● The problem:
Which lines of the entries below hold the word "IOException"? Report each of them.
[[ The data open ]]
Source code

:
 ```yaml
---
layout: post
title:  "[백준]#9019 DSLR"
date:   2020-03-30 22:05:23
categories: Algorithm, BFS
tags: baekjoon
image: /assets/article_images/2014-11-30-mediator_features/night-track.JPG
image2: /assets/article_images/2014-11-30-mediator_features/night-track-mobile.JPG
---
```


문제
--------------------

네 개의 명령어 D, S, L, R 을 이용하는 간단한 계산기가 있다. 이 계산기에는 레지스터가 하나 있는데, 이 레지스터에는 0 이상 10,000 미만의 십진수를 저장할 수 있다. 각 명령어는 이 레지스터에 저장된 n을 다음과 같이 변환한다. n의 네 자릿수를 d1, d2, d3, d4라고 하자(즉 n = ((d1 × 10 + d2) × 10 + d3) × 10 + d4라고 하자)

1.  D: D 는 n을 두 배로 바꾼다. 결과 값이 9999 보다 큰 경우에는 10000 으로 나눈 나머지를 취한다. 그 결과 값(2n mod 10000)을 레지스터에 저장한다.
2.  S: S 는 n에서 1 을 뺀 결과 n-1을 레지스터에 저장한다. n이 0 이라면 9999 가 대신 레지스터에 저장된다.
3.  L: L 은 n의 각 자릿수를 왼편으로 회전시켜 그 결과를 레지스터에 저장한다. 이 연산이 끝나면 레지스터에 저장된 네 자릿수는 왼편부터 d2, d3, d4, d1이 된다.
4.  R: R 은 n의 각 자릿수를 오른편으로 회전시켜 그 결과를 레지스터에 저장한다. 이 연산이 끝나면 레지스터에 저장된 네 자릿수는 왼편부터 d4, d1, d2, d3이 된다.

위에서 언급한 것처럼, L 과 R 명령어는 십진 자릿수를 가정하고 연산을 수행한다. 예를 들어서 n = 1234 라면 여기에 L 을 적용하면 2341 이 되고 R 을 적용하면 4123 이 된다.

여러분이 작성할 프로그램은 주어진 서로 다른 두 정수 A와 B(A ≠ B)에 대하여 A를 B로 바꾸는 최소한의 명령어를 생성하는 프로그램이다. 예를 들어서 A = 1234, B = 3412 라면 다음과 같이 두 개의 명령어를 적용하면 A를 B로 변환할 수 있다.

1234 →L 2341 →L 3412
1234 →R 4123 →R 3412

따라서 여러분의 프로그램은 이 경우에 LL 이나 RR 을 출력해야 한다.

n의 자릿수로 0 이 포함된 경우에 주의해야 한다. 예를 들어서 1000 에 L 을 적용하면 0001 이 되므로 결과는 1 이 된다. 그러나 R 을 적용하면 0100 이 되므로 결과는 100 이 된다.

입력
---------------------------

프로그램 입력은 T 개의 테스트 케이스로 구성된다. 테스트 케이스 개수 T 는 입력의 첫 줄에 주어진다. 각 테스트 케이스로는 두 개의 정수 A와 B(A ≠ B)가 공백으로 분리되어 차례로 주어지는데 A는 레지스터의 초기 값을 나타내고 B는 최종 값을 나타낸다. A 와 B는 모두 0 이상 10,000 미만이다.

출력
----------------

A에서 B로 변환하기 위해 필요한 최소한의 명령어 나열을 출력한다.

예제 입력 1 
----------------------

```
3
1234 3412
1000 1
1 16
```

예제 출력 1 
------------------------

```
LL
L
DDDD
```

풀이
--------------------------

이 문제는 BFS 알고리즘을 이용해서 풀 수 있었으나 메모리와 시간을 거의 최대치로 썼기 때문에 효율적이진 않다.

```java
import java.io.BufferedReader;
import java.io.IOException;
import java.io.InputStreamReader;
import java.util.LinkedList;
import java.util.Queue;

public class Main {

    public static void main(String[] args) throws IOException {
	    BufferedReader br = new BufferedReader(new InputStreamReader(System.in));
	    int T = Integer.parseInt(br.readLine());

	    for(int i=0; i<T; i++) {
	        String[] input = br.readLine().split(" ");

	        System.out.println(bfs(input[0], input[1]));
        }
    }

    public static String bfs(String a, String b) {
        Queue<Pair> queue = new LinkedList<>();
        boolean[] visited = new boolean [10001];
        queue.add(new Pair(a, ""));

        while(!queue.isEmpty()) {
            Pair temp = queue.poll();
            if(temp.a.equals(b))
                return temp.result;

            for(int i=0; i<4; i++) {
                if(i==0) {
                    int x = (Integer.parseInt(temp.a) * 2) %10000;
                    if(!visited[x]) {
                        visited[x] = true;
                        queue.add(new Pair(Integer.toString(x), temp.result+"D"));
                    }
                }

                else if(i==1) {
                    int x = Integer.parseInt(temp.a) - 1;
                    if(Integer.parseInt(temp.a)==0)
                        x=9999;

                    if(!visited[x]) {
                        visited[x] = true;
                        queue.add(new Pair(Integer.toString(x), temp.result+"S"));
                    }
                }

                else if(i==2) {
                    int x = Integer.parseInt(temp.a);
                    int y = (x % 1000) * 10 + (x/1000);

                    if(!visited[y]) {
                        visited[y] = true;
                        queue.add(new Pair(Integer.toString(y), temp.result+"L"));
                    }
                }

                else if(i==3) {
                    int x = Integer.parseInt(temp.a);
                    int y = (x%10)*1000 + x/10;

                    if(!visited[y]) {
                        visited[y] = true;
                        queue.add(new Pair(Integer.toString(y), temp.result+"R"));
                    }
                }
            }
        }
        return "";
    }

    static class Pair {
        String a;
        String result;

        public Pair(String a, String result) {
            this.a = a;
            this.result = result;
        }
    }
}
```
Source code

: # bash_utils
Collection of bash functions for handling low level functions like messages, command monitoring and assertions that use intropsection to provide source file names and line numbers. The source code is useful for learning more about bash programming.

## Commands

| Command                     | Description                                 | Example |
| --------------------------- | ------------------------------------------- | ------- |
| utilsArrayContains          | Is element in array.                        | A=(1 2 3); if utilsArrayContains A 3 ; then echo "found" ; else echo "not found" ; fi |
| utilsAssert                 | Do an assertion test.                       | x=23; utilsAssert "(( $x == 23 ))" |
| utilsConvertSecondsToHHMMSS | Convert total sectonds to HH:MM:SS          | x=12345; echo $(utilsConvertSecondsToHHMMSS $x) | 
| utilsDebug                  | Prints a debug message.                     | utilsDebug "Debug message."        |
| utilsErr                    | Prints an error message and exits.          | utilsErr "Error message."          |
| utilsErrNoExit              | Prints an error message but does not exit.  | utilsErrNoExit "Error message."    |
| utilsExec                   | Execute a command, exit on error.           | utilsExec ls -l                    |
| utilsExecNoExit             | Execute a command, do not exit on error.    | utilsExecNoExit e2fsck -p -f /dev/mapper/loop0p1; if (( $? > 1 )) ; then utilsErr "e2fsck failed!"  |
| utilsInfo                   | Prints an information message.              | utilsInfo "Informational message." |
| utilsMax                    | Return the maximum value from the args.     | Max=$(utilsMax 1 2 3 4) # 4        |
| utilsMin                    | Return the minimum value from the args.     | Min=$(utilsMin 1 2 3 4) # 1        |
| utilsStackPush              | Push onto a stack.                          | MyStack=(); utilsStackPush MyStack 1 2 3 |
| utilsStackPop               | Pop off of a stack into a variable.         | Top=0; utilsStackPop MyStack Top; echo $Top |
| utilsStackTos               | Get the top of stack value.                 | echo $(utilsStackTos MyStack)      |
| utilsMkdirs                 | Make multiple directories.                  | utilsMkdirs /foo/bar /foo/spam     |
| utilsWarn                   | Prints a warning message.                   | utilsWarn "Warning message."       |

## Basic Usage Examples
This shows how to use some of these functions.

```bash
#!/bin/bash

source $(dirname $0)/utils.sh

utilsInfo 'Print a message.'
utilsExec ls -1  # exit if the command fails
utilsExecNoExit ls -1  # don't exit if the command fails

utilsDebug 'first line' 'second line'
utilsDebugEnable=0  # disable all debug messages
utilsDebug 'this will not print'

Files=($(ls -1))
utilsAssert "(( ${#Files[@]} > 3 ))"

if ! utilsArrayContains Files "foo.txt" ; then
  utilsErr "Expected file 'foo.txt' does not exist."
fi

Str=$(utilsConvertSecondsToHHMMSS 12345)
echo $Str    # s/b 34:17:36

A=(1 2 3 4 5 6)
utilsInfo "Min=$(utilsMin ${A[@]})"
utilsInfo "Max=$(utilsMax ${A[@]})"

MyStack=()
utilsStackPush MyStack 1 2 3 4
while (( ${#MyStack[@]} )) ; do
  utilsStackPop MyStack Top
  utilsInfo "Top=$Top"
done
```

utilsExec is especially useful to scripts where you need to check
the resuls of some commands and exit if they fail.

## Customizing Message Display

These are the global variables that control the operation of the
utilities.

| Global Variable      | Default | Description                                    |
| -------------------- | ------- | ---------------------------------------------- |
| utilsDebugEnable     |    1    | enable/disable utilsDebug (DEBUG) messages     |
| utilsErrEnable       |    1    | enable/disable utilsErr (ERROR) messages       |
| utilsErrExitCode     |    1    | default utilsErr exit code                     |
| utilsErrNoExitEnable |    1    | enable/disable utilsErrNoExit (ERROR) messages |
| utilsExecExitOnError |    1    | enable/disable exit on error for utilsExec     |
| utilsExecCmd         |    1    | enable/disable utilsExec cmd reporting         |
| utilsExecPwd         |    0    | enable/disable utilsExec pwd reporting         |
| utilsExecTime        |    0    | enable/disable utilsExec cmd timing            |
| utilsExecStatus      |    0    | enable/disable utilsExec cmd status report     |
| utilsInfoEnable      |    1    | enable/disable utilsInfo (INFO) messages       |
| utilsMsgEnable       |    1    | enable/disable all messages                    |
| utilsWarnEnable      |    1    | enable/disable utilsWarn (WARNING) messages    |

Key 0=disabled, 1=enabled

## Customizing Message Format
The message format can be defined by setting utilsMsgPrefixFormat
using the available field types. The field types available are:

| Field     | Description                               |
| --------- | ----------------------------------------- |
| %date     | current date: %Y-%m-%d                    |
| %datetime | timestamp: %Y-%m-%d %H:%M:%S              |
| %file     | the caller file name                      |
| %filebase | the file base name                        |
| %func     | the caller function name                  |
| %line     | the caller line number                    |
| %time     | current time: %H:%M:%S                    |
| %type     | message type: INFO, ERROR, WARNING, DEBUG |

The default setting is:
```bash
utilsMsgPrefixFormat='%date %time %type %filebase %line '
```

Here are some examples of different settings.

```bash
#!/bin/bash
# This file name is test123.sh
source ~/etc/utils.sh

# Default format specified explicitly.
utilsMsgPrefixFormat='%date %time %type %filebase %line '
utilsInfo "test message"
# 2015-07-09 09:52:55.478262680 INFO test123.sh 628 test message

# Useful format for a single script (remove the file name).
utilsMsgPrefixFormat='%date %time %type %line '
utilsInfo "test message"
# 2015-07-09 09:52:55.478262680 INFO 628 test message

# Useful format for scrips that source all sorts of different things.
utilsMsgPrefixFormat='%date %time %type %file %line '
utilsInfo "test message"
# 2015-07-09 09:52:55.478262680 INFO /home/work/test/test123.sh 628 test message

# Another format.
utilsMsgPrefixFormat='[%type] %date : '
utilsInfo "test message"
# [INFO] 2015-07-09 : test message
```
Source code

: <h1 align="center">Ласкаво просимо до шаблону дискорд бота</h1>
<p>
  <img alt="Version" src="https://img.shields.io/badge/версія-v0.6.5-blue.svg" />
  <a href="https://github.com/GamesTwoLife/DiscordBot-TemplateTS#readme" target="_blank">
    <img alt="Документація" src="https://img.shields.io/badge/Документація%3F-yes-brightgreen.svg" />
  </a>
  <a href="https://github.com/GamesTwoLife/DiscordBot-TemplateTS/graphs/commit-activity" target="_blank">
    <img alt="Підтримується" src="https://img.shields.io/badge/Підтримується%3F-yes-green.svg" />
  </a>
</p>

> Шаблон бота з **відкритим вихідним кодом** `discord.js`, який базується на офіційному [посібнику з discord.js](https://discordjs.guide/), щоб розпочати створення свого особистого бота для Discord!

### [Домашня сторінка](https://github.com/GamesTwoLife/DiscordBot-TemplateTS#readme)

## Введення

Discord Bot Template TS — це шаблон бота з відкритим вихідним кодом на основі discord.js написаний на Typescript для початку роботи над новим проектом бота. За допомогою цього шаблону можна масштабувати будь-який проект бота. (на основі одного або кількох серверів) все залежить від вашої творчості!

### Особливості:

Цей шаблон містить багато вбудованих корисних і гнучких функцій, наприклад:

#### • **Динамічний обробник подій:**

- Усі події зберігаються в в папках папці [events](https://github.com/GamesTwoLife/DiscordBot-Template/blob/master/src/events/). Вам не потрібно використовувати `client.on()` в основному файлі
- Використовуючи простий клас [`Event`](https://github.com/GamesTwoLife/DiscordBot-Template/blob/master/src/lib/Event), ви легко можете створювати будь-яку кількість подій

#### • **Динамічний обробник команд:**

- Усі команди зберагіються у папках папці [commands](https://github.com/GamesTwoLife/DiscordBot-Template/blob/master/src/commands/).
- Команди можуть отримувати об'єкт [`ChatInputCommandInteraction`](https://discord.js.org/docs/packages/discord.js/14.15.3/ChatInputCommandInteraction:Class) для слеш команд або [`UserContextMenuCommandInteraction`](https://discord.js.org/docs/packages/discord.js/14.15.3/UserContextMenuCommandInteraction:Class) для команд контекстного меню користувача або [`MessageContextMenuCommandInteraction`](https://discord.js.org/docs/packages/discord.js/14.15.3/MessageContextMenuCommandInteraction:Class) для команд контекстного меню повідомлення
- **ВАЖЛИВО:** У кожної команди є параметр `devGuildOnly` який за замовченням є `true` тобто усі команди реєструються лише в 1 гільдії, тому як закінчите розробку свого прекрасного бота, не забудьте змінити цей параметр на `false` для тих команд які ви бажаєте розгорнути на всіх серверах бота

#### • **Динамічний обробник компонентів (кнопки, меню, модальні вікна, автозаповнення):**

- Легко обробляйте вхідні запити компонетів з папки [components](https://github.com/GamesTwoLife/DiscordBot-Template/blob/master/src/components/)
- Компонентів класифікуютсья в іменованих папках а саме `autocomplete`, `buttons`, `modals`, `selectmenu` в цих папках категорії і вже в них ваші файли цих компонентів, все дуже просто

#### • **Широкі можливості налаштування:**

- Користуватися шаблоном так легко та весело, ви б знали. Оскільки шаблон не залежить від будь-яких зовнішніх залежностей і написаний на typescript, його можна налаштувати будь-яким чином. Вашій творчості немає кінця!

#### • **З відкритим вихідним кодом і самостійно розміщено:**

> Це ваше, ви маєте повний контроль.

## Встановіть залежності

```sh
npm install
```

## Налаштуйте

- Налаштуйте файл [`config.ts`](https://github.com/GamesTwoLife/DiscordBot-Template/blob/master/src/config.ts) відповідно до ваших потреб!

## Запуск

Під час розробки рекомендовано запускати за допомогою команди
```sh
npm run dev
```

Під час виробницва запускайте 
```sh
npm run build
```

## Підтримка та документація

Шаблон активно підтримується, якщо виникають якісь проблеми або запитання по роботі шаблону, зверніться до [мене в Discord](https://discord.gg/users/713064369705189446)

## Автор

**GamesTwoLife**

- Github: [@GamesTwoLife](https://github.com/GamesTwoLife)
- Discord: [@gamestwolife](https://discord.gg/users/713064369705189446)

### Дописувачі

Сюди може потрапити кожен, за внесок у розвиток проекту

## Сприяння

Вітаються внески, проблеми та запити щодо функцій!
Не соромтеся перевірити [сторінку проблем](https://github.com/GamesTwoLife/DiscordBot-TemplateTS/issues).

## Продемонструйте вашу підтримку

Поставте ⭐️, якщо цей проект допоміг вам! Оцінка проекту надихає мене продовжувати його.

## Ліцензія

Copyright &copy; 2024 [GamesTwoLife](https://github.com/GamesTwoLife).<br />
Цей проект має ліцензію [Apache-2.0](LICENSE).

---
[[ The data closed ]]
● Solution for this problem:
import java.io.IOException;
    public static void main(String[] args) throws IOException {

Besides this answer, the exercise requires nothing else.